As the country grew, so did the population of the institutions housing the mentally ill. And as they got bigger, according to historian Paul Starr, “mental hospitals shifted from therapeutic to custodial functions.”

In Vermont, overcrowding became a problem at the Brattleboro Retreat. A new facility in Waterbury, which became the Vermont State Hospital, opened in 1890. A turn-of-the-century census found 524 patients in the Waterbury facility, and 281 in Brattleboro. By 1936, the population of the state mental hospital in Waterbury reached 1,700. The patient population in Waterbury was still 1,240 in 1960, but had been reduced to 150 by 1984. In New Hampshire, the population of the “asylum” reached 1,200 in 1917. By 1955, the population of what was then called New Hampshire Hospital had grown to an all-time high of 2,700, and each psychiatrist at the hospital treated more than 250 patients, according to Shagoury.

Recently, some critics of current systems for providing mental health care have urged policy makers to reconsider the value of at least some aspects of the early mental institutions.

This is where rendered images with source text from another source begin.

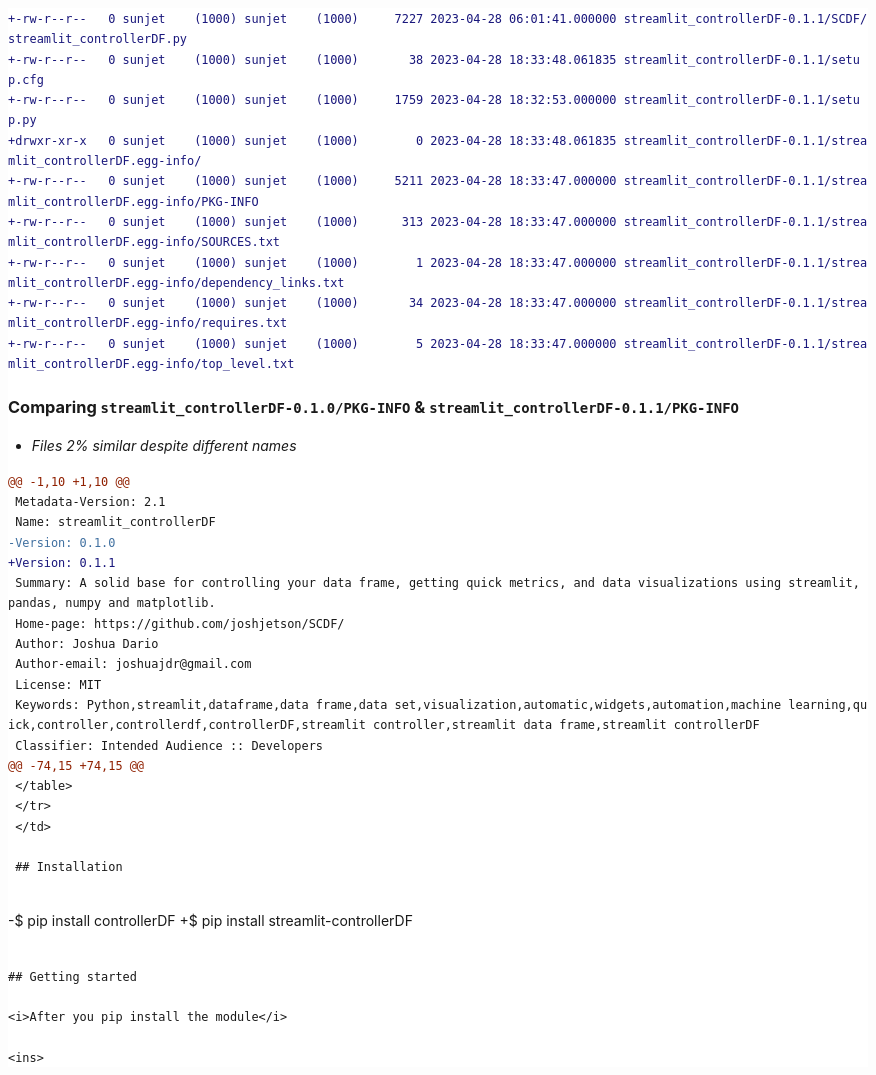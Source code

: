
 ```diff
+-rw-r--r--   0 sunjet    (1000) sunjet    (1000)     7227 2023-04-28 06:01:41.000000 streamlit_controllerDF-0.1.1/SCDF/streamlit_controllerDF.py
+-rw-r--r--   0 sunjet    (1000) sunjet    (1000)       38 2023-04-28 18:33:48.061835 streamlit_controllerDF-0.1.1/setup.cfg
+-rw-r--r--   0 sunjet    (1000) sunjet    (1000)     1759 2023-04-28 18:32:53.000000 streamlit_controllerDF-0.1.1/setup.py
+drwxr-xr-x   0 sunjet    (1000) sunjet    (1000)        0 2023-04-28 18:33:48.061835 streamlit_controllerDF-0.1.1/streamlit_controllerDF.egg-info/
+-rw-r--r--   0 sunjet    (1000) sunjet    (1000)     5211 2023-04-28 18:33:47.000000 streamlit_controllerDF-0.1.1/streamlit_controllerDF.egg-info/PKG-INFO
+-rw-r--r--   0 sunjet    (1000) sunjet    (1000)      313 2023-04-28 18:33:47.000000 streamlit_controllerDF-0.1.1/streamlit_controllerDF.egg-info/SOURCES.txt
+-rw-r--r--   0 sunjet    (1000) sunjet    (1000)        1 2023-04-28 18:33:47.000000 streamlit_controllerDF-0.1.1/streamlit_controllerDF.egg-info/dependency_links.txt
+-rw-r--r--   0 sunjet    (1000) sunjet    (1000)       34 2023-04-28 18:33:47.000000 streamlit_controllerDF-0.1.1/streamlit_controllerDF.egg-info/requires.txt
+-rw-r--r--   0 sunjet    (1000) sunjet    (1000)        5 2023-04-28 18:33:47.000000 streamlit_controllerDF-0.1.1/streamlit_controllerDF.egg-info/top_level.txt
```

### Comparing `streamlit_controllerDF-0.1.0/PKG-INFO` & `streamlit_controllerDF-0.1.1/PKG-INFO`

 * *Files 2% similar despite different names*

```diff
@@ -1,10 +1,10 @@
 Metadata-Version: 2.1
 Name: streamlit_controllerDF
-Version: 0.1.0
+Version: 0.1.1
 Summary: A solid base for controlling your data frame, getting quick metrics, and data visualizations using streamlit, pandas, numpy and matplotlib.
 Home-page: https://github.com/joshjetson/SCDF/
 Author: Joshua Dario
 Author-email: joshuajdr@gmail.com
 License: MIT
 Keywords: Python,streamlit,dataframe,data frame,data set,visualization,automatic,widgets,automation,machine learning,quick,controller,controllerdf,controllerDF,streamlit controller,streamlit data frame,streamlit controllerDF
 Classifier: Intended Audience :: Developers
@@ -74,15 +74,15 @@
 </table>
 </tr>
 </td>
 
 ## Installation
 
 ```
-$ pip install controllerDF
+$ pip install streamlit-controllerDF
 ```
 
 ## Getting started
 
 <i>After you pip install the module</i>
 
 <ins>
```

In January the Journal of the American Medical Association published a paper by three University of Pennsylvania medical ethicists titled “Improving Long-term Psychiatric Care: Bring Back the Asylum.” They argued that deinstitutionalization was a misleading label for a movement in which psychiatric hospitals had been replaced by non-therapeutic institutions. Community treatment too often lacked adequate resources, the mentally ill too often ended up homeless and, they wrote, “most disturbingly, U.S. jails and prisons have become the nation’s largest mental health care facilities.”

“For persons with severe and treatment-resistant psychotic disorders, who are too unstable or unsafe for community-based treatment, the choice is between the prison-homelessness-acute hospitalization-prison cycle or long-term psychiatric institutionalization,” they argued. That made large-scale but modern institutions “a necessary but not sufficient component of a reformed spectrum of psychiatric services.”

That piece provoked heated exchanges among advocates for mental health care reform. Counterpoint , the quarterly newsletter of Vermont Psychiatric Survivors, devoted two full pages in the centerfold of its summer issue to summarize the positions of the authors of the JAMA piece and offer what the periodical characterized as “fierce rebuttals.”